Home Un libro in quindici giorni LA VERITA SUL CASO HARRY QUEBERT - JOEL DICKER

LA VERITA SUL CASO HARRY QUEBERT - JOEL DICKER

26 LUGLIO 2018

 

Il giovanissimo scrittore americano Marcus Goldman, dopo essere assurto a straordinaria notorietà grazie al suo romanzo d’esordio, cade vittima del più classico degli incidenti del mestiere: il blocco creativo. La deadline per la consegna del nuovo romanzo s’avvicina implacabile e l’ispirazione latita, il che lo getta nella disperazione.  Nel frattempo un evento clamoroso scuote l’opinione pubblica: sopra il capo di Harry Quebert, uno dei più grandi scrittori americani contemporanei,  cala l’orribile sospetto d’aver ucciso una quindicenne, Nola Kellergan, oltre trent’anni prima. La stessa quindicenne con cui, a trentaquattro anni, ebbe una, relazione in un’estate del 1975. Questa storia è stata la segretissima ispirazione del suo romanzo migliore, “Le origini del male”, baciato da un enorme riscontro di critica e pubblico.

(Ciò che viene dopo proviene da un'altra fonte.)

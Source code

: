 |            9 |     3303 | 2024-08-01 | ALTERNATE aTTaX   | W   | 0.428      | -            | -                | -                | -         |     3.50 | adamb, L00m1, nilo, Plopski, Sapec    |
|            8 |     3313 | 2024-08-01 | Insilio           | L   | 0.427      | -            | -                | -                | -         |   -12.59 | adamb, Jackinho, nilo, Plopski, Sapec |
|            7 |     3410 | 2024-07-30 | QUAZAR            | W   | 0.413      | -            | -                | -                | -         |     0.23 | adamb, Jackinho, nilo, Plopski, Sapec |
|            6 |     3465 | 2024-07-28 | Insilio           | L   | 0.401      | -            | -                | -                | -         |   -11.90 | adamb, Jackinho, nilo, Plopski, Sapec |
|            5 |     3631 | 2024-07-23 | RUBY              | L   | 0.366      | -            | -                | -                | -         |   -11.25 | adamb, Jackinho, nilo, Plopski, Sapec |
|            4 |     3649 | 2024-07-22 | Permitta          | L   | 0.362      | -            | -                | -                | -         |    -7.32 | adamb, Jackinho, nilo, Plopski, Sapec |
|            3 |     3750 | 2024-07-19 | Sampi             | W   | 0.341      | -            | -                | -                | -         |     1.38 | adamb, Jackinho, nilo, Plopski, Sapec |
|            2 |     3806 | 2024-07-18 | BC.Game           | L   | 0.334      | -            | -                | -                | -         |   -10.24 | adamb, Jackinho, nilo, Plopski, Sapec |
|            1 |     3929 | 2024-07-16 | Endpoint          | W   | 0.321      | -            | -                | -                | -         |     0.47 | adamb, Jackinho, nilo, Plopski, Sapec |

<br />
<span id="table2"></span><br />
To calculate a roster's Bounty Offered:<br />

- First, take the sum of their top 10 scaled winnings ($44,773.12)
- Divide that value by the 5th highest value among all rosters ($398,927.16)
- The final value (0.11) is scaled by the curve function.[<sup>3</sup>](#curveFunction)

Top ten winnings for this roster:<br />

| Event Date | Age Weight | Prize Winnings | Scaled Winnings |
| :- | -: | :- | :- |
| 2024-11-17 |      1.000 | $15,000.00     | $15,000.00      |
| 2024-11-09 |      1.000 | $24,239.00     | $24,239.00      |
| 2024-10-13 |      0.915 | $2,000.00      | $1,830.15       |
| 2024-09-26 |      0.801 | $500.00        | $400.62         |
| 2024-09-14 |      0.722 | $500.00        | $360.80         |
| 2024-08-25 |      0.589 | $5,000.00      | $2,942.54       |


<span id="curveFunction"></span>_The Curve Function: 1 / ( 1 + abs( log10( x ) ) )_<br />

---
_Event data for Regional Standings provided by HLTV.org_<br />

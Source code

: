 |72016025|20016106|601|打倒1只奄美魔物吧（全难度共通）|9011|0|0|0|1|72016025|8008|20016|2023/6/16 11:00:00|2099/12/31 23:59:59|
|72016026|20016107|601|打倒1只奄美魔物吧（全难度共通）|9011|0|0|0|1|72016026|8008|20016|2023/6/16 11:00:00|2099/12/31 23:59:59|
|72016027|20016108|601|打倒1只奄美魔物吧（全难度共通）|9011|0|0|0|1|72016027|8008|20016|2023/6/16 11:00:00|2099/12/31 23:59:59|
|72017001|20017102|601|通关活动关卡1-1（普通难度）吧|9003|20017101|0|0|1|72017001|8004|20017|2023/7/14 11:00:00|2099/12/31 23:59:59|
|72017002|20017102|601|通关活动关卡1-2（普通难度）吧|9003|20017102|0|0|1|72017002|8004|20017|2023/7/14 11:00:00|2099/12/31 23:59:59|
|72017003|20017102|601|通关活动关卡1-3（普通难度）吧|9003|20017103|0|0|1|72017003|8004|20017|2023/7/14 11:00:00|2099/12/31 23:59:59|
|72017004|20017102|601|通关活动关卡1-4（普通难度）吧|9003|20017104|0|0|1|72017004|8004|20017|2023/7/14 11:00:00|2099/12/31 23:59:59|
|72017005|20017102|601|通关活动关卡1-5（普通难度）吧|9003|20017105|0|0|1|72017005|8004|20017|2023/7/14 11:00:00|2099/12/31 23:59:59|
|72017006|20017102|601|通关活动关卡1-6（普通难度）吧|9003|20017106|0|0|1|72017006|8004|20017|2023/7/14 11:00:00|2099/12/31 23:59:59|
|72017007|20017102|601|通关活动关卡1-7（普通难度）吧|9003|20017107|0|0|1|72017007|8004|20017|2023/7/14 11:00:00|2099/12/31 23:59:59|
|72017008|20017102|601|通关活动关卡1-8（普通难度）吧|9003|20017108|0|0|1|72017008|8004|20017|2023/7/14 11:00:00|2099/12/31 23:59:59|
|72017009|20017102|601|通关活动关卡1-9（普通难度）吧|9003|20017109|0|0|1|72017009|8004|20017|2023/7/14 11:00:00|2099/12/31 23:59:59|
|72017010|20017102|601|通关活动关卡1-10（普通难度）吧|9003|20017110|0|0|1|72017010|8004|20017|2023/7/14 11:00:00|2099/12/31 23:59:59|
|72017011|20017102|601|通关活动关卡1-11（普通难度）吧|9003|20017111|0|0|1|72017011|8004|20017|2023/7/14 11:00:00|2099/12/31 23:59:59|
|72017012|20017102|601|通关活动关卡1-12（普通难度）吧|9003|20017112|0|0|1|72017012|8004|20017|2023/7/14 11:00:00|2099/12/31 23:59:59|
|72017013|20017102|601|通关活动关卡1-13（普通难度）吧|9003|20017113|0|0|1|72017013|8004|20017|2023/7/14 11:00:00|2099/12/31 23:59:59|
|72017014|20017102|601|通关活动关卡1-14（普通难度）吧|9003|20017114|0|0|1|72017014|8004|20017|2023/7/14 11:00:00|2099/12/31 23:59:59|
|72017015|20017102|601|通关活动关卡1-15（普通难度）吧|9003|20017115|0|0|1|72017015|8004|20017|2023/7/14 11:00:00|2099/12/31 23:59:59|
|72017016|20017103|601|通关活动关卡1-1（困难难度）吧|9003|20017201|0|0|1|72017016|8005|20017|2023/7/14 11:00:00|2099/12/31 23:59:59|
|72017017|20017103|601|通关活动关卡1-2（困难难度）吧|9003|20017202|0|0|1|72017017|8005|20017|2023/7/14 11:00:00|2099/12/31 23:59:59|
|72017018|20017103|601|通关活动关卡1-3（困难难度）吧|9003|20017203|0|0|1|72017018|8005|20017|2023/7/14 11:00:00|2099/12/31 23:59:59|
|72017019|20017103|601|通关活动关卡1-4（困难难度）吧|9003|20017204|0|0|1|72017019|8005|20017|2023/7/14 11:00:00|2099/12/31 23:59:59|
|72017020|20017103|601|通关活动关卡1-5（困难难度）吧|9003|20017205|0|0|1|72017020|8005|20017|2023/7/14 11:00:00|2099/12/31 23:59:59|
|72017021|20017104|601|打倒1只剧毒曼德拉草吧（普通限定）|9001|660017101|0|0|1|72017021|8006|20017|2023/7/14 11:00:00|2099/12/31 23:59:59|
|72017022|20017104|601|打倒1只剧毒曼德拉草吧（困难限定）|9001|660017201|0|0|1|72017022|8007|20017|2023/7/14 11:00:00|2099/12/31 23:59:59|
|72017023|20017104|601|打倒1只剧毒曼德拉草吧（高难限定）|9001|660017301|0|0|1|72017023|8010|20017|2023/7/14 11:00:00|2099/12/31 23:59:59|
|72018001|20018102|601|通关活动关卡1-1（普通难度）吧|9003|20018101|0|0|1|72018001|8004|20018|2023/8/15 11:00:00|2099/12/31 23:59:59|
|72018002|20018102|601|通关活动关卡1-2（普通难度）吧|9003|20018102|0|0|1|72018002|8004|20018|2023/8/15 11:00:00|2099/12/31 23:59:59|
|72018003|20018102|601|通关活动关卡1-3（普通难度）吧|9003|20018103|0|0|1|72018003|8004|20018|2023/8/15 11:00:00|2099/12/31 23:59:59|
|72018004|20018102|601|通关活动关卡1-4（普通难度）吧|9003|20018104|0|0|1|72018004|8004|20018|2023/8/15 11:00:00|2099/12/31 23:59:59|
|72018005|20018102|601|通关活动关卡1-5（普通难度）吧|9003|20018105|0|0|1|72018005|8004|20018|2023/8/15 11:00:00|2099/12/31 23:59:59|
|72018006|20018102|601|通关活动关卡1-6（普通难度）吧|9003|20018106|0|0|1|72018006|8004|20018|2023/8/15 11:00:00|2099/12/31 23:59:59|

Malgrado l’incombente scadenza per la consegna del romanzo che peraltro manco ha iniziato, e contro il parere del proprio agente, Marcus Goldman parte per Aurora, nel New Hampshire per raccogliere elementi a sostegno dell’innocenza di Harry Quebert, suo amatissimo ex professore universitario che aveva ricoperto la figura di mentore, padre adottivo e amico. Una guida spirituale che, in una sorta di passaggio di consegne, ha educato il giovane Marcus alla fine arte della letteratura facendo di lui lo scrittore di grido del nuovo millennio, esattamente come lui lo era stato di quello trascorso. Ovvio che Marcus si senta in debito con lui e cerchi di fare il possibile per scagionarlo.

Da questo momento la trama si inerpica su sentieri tortuosi, con continui salti avanti e indietro nel tempo.

Il numero dei personaggi è rilevante, e ognuno di essi è piuttosto ben caratterizzato. Ce ne sono soltanto un paio che assurgono presto a stregua di macchiette, poco credibili e mal sopportabili, come la madre del protagonista,  ottusa e premurosa oltre i confini del masochismo,  suona falsa e ridondante.  I dialoghi, sono serrati e fluidi, stonano solo leggermente quelli tra il giovane Harry e Nola, evocati tramite numerosi flashback, mielosi, stereotipati, degni del più gommoso degli Harmony.

Quando, proprio nell’ultimo centinaio di pagine, si fa largo il colpo di scena finale, si snoda attraverso almeno tre nuovi colpevoli, dichiarati e smentiti da nuovi eventi che, come nelle comunicazioni commerciali, annullano e sostituiscono il precedente. Forse la spirale è eccessivamente movimentata ed articolata, ma in fondo l’intera vicenda, nella sua complicanza, alla fine regge ed e ben congegnata, senza particolari incongruenze temporali/logistiche, normalmente le nemiche principali dei thriller.
A vantaggio di quest’opera prima di Dicker il fatto che il libro scorra veloce e mantiene comunque un ritmo che permette di rimanere avviluppati nei meandri sempre più oscuri di una storia bipolare. Con un suo lato luminoso, quello delle ariose spiagge affacciate sull’oceano, sulle quali si consuma una storia d’amore senza confini di età, estrazione sociale e ipocriti perbenismi. Con un suo lato oscuro, quello dei boschi più cupi che accolgono in seno la fuga di una ragazzina, che scappa da un mondo che non si è risparmiato di ferirla nell’animo. E’ un romanzo che mostra il talento indubbio dello scrittore debuttante, con l’unico dubbio che abbia forse messo un po’ troppa carne al fuoco, per un’opera prima; ma tutto sommato non se l’è cavata male. Il testo contiene anche implicite riflessioni sul mestiere dello scrittore, (singolare, per un esordiente) anche se qui si tende già di più alla scoperta dell’acqua calda, come nell’insistere da parte di Dicker nel tratteggiare la sciacallaggine dell’editore Barnasky, che istiga Goldman a scavare nel torbido per vendere meglio la storia. E ci mancherebbe altro che la letteratura, la musica o l’arte in genere non siano, particolarmente al giorno d’oggi, il veicolo principale d’arricchimento di editori/produttori senza scrupoli.
L’ironia della sorte ha voluto che questo romanzo diventasse un caso editoriale, esattamente nello stesso modo dell’esordio di Marcus Goldman. Però val la pena una lettura: non lasciatevi scoraggiare dallo spessore del romanzo.